WHAT YOU NEED TO DO:
Print the full set of records below, character for character and picture-free.

MATERIAL FOR THIS TASK:
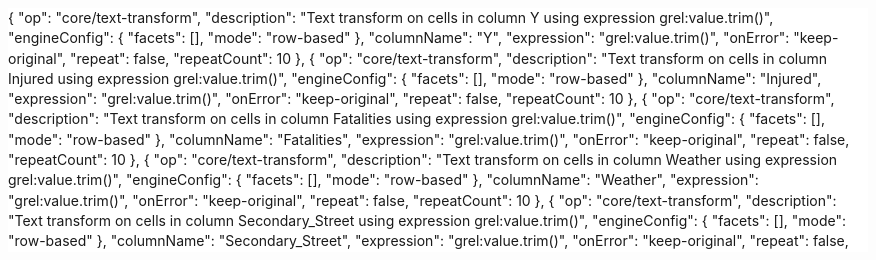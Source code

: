   {
    "op": "core/text-transform",
    "description": "Text transform on cells in column Y using expression grel:value.trim()",
    "engineConfig": {
      "facets": [],
      "mode": "row-based"
    },
    "columnName": "Y",
    "expression": "grel:value.trim()",
    "onError": "keep-original",
    "repeat": false,
    "repeatCount": 10
  },
  {
    "op": "core/text-transform",
    "description": "Text transform on cells in column Injured using expression grel:value.trim()",
    "engineConfig": {
      "facets": [],
      "mode": "row-based"
    },
    "columnName": "Injured",
    "expression": "grel:value.trim()",
    "onError": "keep-original",
    "repeat": false,
    "repeatCount": 10
  },
  {
    "op": "core/text-transform",
    "description": "Text transform on cells in column Fatalities using expression grel:value.trim()",
    "engineConfig": {
      "facets": [],
      "mode": "row-based"
    },
    "columnName": "Fatalities",
    "expression": "grel:value.trim()",
    "onError": "keep-original",
    "repeat": false,
    "repeatCount": 10
  },
  {
    "op": "core/text-transform",
    "description": "Text transform on cells in column Weather using expression grel:value.trim()",
    "engineConfig": {
      "facets": [],
      "mode": "row-based"
    },
    "columnName": "Weather",
    "expression": "grel:value.trim()",
    "onError": "keep-original",
    "repeat": false,
    "repeatCount": 10
  },
  {
    "op": "core/text-transform",
    "description": "Text transform on cells in column Secondary_Street using expression grel:value.trim()",
    "engineConfig": {
      "facets": [],
      "mode": "row-based"
    },
    "columnName": "Secondary_Street",
    "expression": "grel:value.trim()",
    "onError": "keep-original",
    "repeat": false,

OUTPUT FOR THIS TASK:
Source code

:   {
    "op": "core/text-transform",
    "description": "Text transform on cells in column Y using expression grel:value.trim()",
    "engineConfig": {
      "facets": [],
      "mode": "row-based"
    },
    "columnName": "Y",
    "expression": "grel:value.trim()",
    "onError": "keep-original",
    "repeat": false,
    "repeatCount": 10
  },
  {
    "op": "core/text-transform",
    "description": "Text transform on cells in column Injured using expression grel:value.trim()",
    "engineConfig": {
      "facets": [],
      "mode": "row-based"
    },
    "columnName": "Injured",
    "expression": "grel:value.trim()",
    "onError": "keep-original",
    "repeat": false,
    "repeatCount": 10
  },
  {
    "op": "core/text-transform",
    "description": "Text transform on cells in column Fatalities using expression grel:value.trim()",
    "engineConfig": {
      "facets": [],
      "mode": "row-based"
    },
    "columnName": "Fatalities",
    "expression": "grel:value.trim()",
    "onError": "keep-original",
    "repeat": false,
    "repeatCount": 10
  },
  {
    "op": "core/text-transform",
    "description": "Text transform on cells in column Weather using expression grel:value.trim()",
    "engineConfig": {
      "facets": [],
      "mode": "row-based"
    },
    "columnName": "Weather",
    "expression": "grel:value.trim()",
    "onError": "keep-original",
    "repeat": false,
    "repeatCount": 10
  },
  {
    "op": "core/text-transform",
    "description": "Text transform on cells in column Secondary_Street using expression grel:value.trim()",
    "engineConfig": {
      "facets": [],
      "mode": "row-based"
    },
    "columnName": "Secondary_Street",
    "expression": "grel:value.trim()",
    "onError": "keep-original",
    "repeat": false,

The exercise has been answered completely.